Es ist jedenfalls die Stunde von Johanna Mikl-Leitner. Würde Andy Borg noch den "Musikantenstadl" moderieren, spätestens jetzt müsste er um seinen Job bangen. "Die Hanni in Lederhosen, das ist für mich eine Premiere", sagt Kurz ins Mikro. Mehr hat er nicht gebraucht. Das nächste Mal kommt er auch in Lederhosen, ordnet Mikl-Leitner , die ja ein eher mütterliches Verhältnis zum Kanzler hat, gleich einmal öffentlich an, dreht sich zum Publikum und sagt: "So schiach sind seine Wadln nämlich ned".

Woher sie das weiß, danach haben diese Mainstreamjournalisten an diesem Sonntag natürlich wieder nicht gefragt.

Mikl auf Häupls Spuren

Neben Ziegenpeter wirkt Heidi wie ein Duracellhase. Der Kanzler ist erst um 4 Uhr früh aus Salzburg gekommen, hat in einer Pension in der Nähe nur ein paar Stunden geschlafen. "Gemmas an", feuert Mikl-Leitner das Publikum an, "wer hat seine Wadln g'schmiert?" Das Echo enttäuscht. "Nur so wenige?" Egal. 'Wo san die Kameras?" ruft sie. Fotografen und TV-Stationen eilen herbei, sogar die ARD lässt sich dieses eopchale Ereignis im südlichen Niederösterreich nicht entgehen, die österreichischen Sender sind sowieso alle da. Worauf sie sich in der Bergstation am meisten freue, fragt Eppinger seine persönliche Heidi. "Auf einen Spritzer", antwortet sie. Das Erbe Michael Häupls ist seit Sonntag gesichert, soviel steht fest.

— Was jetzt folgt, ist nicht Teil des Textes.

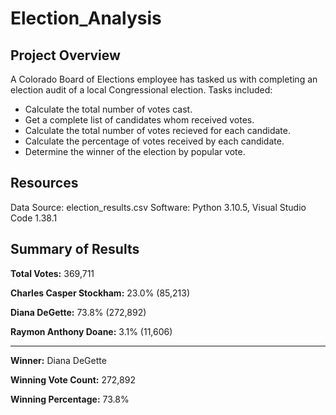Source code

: # Election_Analysis

## Project Overview
A Colorado Board of Elections employee has tasked us with completing an election audit of a local Congressional election. Tasks included:
- Calculate the total number of votes cast.
- Get a complete list of candidates whom received votes.
- Calculate the total number of votes recieved for each candidate.
- Calculate the percentage of votes received by each candidate.
- Determine the winner of the election by popular vote.

## Resources
Data Source: election_results.csv
Software: Python 3.10.5, Visual Studio Code 1.38.1

## Summary of Results

**Total Votes:** 369,711

**Charles Casper Stockham:** 23.0% (85,213)

**Diana DeGette:** 73.8% (272,892)

**Raymon Anthony Doane:** 3.1% (11,606)

----------------------------------------

**Winner:** Diana DeGette

**Winning Vote Count:** 272,892

**Winning Percentage:** 73.8%
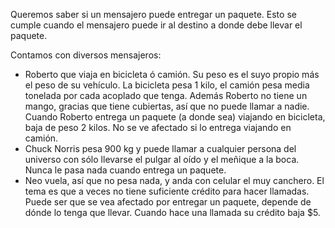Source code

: Queremos saber si un mensajero puede entregar un paquete. Esto se cumple cuando el mensajero puede ir al destino a donde debe llevar el paquete.

Contamos con diversos mensajeros: 

* Roberto que viaja en bicicleta ó camión. Su peso es el suyo propio más el peso de su vehículo. La bicicleta pesa 1 kilo, el camión pesa media tonelada por cada acoplado que tenga. Además Roberto no tiene un mango, gracias que tiene cubiertas, así que no puede llamar a nadie.
Cuando Roberto entrega un paquete (a donde sea) viajando en bicicleta, baja de peso 2 kilos. No se ve afectado si lo entrega viajando en camión.
* Chuck Norris pesa 900 kg y puede llamar a cualquier persona del universo con sólo llevarse el pulgar al oído y el meñique a la boca.
Nunca le pasa nada cuando entrega un paquete.
* Neo vuela, así que no pesa nada, y anda con celular el muy canchero. El tema es que a veces no tiene suficiente crédito para hacer llamadas.
Puede ser que se vea afectado por entregar un paquete, depende de dónde lo tenga que llevar. Cuando hace una llamada su crédito baja $5.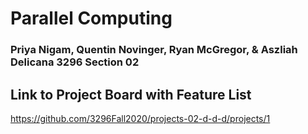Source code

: # Parallel Computing

### Priya Nigam, Quentin Novinger, Ryan McGregor, & Aszliah Delicana 3296 Section 02

## Link to Project Board with Feature List
https://github.com/3296Fall2020/projects-02-d-d-d/projects/1
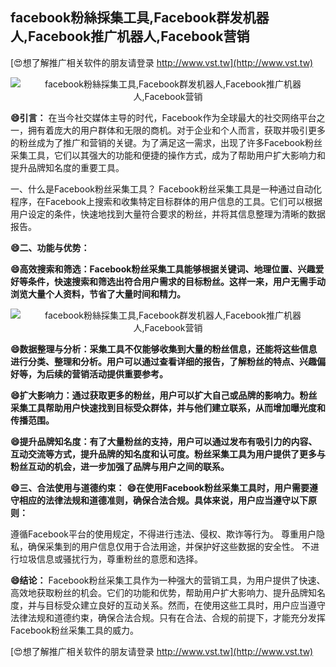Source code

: ## **facebook粉絲採集工具,Facebook群发机器人,Facebook推广机器人,Facebook营销**

[😍想了解推广相关软件的朋友请登录 http://www.vst.tw](http://www.vst.tw)

 <center><img src="https://vst.tw/MP4/tuiguang/png/4.png" alt="facebook粉絲採集工具,Facebook群发机器人,Facebook推广机器人,Facebook营销"></center>

**😄引言：**
在当今社交媒体主导的时代，Facebook作为全球最大的社交网络平台之一，拥有着庞大的用户群体和无限的商机。对于企业和个人而言，获取并吸引更多的粉丝成为了推广和营销的关键。为了满足这一需求，出现了许多Facebook粉丝采集工具，它们以其强大的功能和便捷的操作方式，成为了帮助用户扩大影响力和提升品牌知名度的重要工具。

一、什么是Facebook粉丝采集工具？
Facebook粉丝采集工具是一种通过自动化程序，在Facebook上搜索和收集特定目标群体的用户信息的工具。它们可以根据用户设定的条件，快速地找到大量符合要求的粉丝，并将其信息整理为清晰的数据报告。

**😄二、功能与优势：**

**😄高效搜索和筛选：Facebook粉丝采集工具能够根据关键词、地理位置、兴趣爱好等条件，快速搜索和筛选出符合用户需求的目标粉丝。这样一来，用户无需手动浏览大量个人资料，节省了大量时间和精力。**

 <center><img src="https://vst.tw/MP4/tuiguang/png/7.png" alt="facebook粉絲採集工具,Facebook群发机器人,Facebook推广机器人,Facebook营销"></center>

**😄数据整理与分析：采集工具不仅能够收集到大量的粉丝信息，还能将这些信息进行分类、整理和分析。用户可以通过查看详细的报告，了解粉丝的特点、兴趣偏好等，为后续的营销活动提供重要参考。**

**😄扩大影响力：通过获取更多的粉丝，用户可以扩大自己或品牌的影响力。粉丝采集工具帮助用户快速找到目标受众群体，并与他们建立联系，从而增加曝光度和传播范围。**

**😄提升品牌知名度：有了大量粉丝的支持，用户可以通过发布有吸引力的内容、互动交流等方式，提升品牌的知名度和认可度。粉丝采集工具为用户提供了更多与粉丝互动的机会，进一步加强了品牌与用户之间的联系。**

**😄三、合法使用与道德约束：**
**😄在使用Facebook粉丝采集工具时，用户需要遵守相应的法律法规和道德准则，确保合法合规。具体来说，用户应当遵守以下原则：**

遵循Facebook平台的使用规定，不得进行违法、侵权、欺诈等行为。
尊重用户隐私，确保采集到的用户信息仅用于合法用途，并保护好这些数据的安全性。
不进行垃圾信息或骚扰行为，尊重粉丝的意愿和选择。

**😄结论：**
Facebook粉丝采集工具作为一种强大的营销工具，为用户提供了快速、高效地获取粉丝的机会。它们的功能和优势，帮助用户扩大影响力、提升品牌知名度，并与目标受众建立良好的互动关系。然而，在使用这些工具时，用户应当遵守法律法规和道德约束，确保合法合规。只有在合法、合规的前提下，才能充分发挥Facebook粉丝采集工具的威力。

[😍想了解推广相关软件的朋友请登录 http://www.vst.tw](http://www.vst.tw)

Dann geht es tatsächlich los. Wie ein Bienenschwarm setzen sich alle in Bewegung. Die nächsten eineinhalb Stunden wird dieser Schwarm manchmal länger, manchmal breiter, nie weniger. Alle umsummen den Kanzler und die Landeschefin, nach 10 Metern gerät das Gebilde das erste Mal ins Stocken - TV-Interviews. Nach weiteren 50 Metern stoppen Selfie-Anfragen in Serie die Königsbiene und ihren Begleiter und so geht das weiter bis nach ganz oben.

Noch ehe die erste Wiese überwunden ist, taucht eine kleine Gruppe aus Attac-Demonstrantinnen auf, verkleidet in Dirndln. Eine Aktivistin lupft ihre Schürze, ein Protestzeichen gegen den 12-Stunden-Tag kommt zum Vorschein. Kurz passiert die Österreich-Version von "Femen" ohne nennenswerten Dialog. Selbes Thema, andere Gruppe: Weiter oben am Berg brüllt eine Abordnung der "Jungen Sozialisten" ebenfalls gegen die 60-Stunden-Woche an. Kurz unterhält sich kurz mit einer Demonstrantin. Man kennt sich schließlich vom Zug nach Linz (hier nachlesen). Die message control funktioniert an diesem Sonntag echt nicht toll.

"Wie in der Milka-Werbung"

Es ist trotzdem ein Traumtag. Die niederösterreichische ÖVP, die dank Erwin Pröll message control schon kannte, als Sebastian Kurz noch hinter einer Kommunionskerze in die Kirche ging, spendiert den besten Sonnenschein, der für Gebete zu bekommen war. Es ist so kitschig schön, sogar den Himmel haben sie türkis angemalt. Jeden Augenblick rechnet man damit, dass Andreas Gabalier aus dem Wald tritt, mit einem Korb Steinpilze in der Hand und die Holzscheitl-Strophe aus „Vergiss mein nicht" singt, unten spritzt der Morgentau der Schwarzbeerstauden gegen seine steirischen Wadeln (die Heidi Mikl-Leitner wohl ebenfalls entzücken würden). „Tradition leben, mit der Zeit gehen, so wie`s früher in der Milka-Tender-Werbung war".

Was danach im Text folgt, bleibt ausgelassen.